1. Startseite
  2. Frankfurt

Kundschaft spart bei der Nachhaltigkeit: Unverpackt-Läden in Frankfurt in der Krise

Erstellt:

Von: Jana Ballweber

Kommentare

Wird bei Konsumenten das Geld wegen der Inflation knapp, sparen sie bei der Nachhaltigkeit. Das bekommen auch Unverpackt-Läden in Frankfurt zu spüren.

Frankfurt - Erst Corona, dann Krieg und steigende Inflation: Wenn eine Krise die nächste jagt, bleibt niemand davon unberührt. Auch die Unverpackt-Läden in Frankfurt spüren deutlich, wie sehr die vergangenen Jahre an ihnen gezehrt haben.

Unverpackt-Läden sind Geschäfte, die für Lebensmittel und andere Produkte auf Einweg-Verpackungen verzichten wollen. Kunden können eigene Gefäße mitbringen oder Mehrweg-Gefäße aus den Geschäften ausleihen und genau die Menge eines Produktes kaufen, die sie benötigen. Viele der Geschäfte setzen auf regionale und saisonale Bio-Produkte und achten auf fairen Handel.

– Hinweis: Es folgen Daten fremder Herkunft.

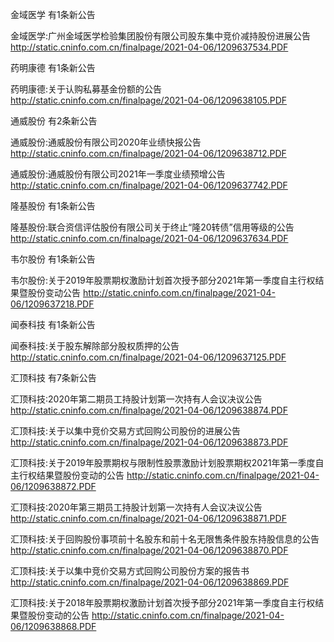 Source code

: 金域医学 有1条新公告 

金域医学:广州金域医学检验集团股份有限公司股东集中竞价减持股份进展公告 http://static.cninfo.com.cn/finalpage/2021-04-06/1209637534.PDF 

药明康德 有1条新公告 

药明康德:关于认购私募基金份额的公告 http://static.cninfo.com.cn/finalpage/2021-04-06/1209638105.PDF 

通威股份 有2条新公告 

通威股份:通威股份有限公司2020年业绩快报公告 http://static.cninfo.com.cn/finalpage/2021-04-06/1209638712.PDF 

通威股份:通威股份有限公司2021年一季度业绩预增公告 http://static.cninfo.com.cn/finalpage/2021-04-06/1209637742.PDF 

隆基股份 有1条新公告 

隆基股份:联合资信评估股份有限公司关于终止“隆20转债”信用等级的公告 http://static.cninfo.com.cn/finalpage/2021-04-06/1209637634.PDF 

韦尔股份 有1条新公告 

韦尔股份:关于2019年股票期权激励计划首次授予部分2021年第一季度自主行权结果暨股份变动公告 http://static.cninfo.com.cn/finalpage/2021-04-06/1209637218.PDF 

闻泰科技 有1条新公告 

闻泰科技:关于股东解除部分股权质押的公告 http://static.cninfo.com.cn/finalpage/2021-04-06/1209637125.PDF 

汇顶科技 有7条新公告 

汇顶科技:2020年第二期员工持股计划第一次持有人会议决议公告 http://static.cninfo.com.cn/finalpage/2021-04-06/1209638874.PDF 

汇顶科技:关于以集中竞价交易方式回购公司股份的进展公告 http://static.cninfo.com.cn/finalpage/2021-04-06/1209638873.PDF 

汇顶科技:关于2019年股票期权与限制性股票激励计划股票期权2021年第一季度自主行权结果暨股份变动的公告 http://static.cninfo.com.cn/finalpage/2021-04-06/1209638872.PDF 

汇顶科技:2020年第三期员工持股计划第一次持有人会议决议公告 http://static.cninfo.com.cn/finalpage/2021-04-06/1209638871.PDF 

汇顶科技:关于回购股份事项前十名股东和前十名无限售条件股东持股信息的公告 http://static.cninfo.com.cn/finalpage/2021-04-06/1209638870.PDF 

汇顶科技:关于以集中竞价交易方式回购公司股份方案的报告书 http://static.cninfo.com.cn/finalpage/2021-04-06/1209638869.PDF 

汇顶科技:关于2018年股票期权激励计划首次授予部分2021年第一季度自主行权结果暨股份变动的公告 http://static.cninfo.com.cn/finalpage/2021-04-06/1209638868.PDF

Unverpackt-Läden in Frankfurt haben wegen Inflation und hoher Energiepreise Schwierigkeiten

Doch wenn die Kunden ihr Geld zusammenhalten müssen, weil die Wirtschaft kriselt, kommt das als Erstes bei den Unverpackt-Läden an. Jenny Fuhrmann, Geschäftsführerin des Frankfurter Ladens „gramm.genau“ berichtet: „Die vielen Krisen sind ein Problem für den gesamten Einzelhandel. Sie treffen vor allem die kleineren, inhabergeführten Läden und die Biobranche hart.“ Weil viele Unverpackt-Läden, wie auch das „gramm.genau“ in Bockenheim, in beide Kategorien fallen, sei es besonders schwer, mit den Bedingungen klarzukommen.

Kundin füllt sich Getreide in mitgebrachtes Gefäß und spart so Verpackungsmüll.
In Unverpackt-Läden können Kunden ihre Ware ohne Plastikverpackungen in der gewünschten Menge kaufen. © Franziska Haitzmann

Zu kämpfen haben Fuhrmann und ihre Kolleginnen seit Beginn der Krise vor allem mit Lieferengpässen: „Natürlich weiß man oft nicht, woran es genau liegt, dass ein Produkt beim Großhändler nicht mehr verfügbar ist. Aber nachdem Mitte letzten Jahres ein Biogroßhändler im Raum Frankfurt sein Geschäft aufgeben musste, ist es für uns schwieriger geworden.“

Inflation stürzt Unverpackt-Läden in Frankfurt in die Krise

Der Grund: Als Unverpackt-Laden habe man hohe Anforderungen für Biolebensmittel, Fair Trade und die Vermeidung von Verpackungsmüll. „Wir können nicht überall bestellen“, klagt Fuhrmann.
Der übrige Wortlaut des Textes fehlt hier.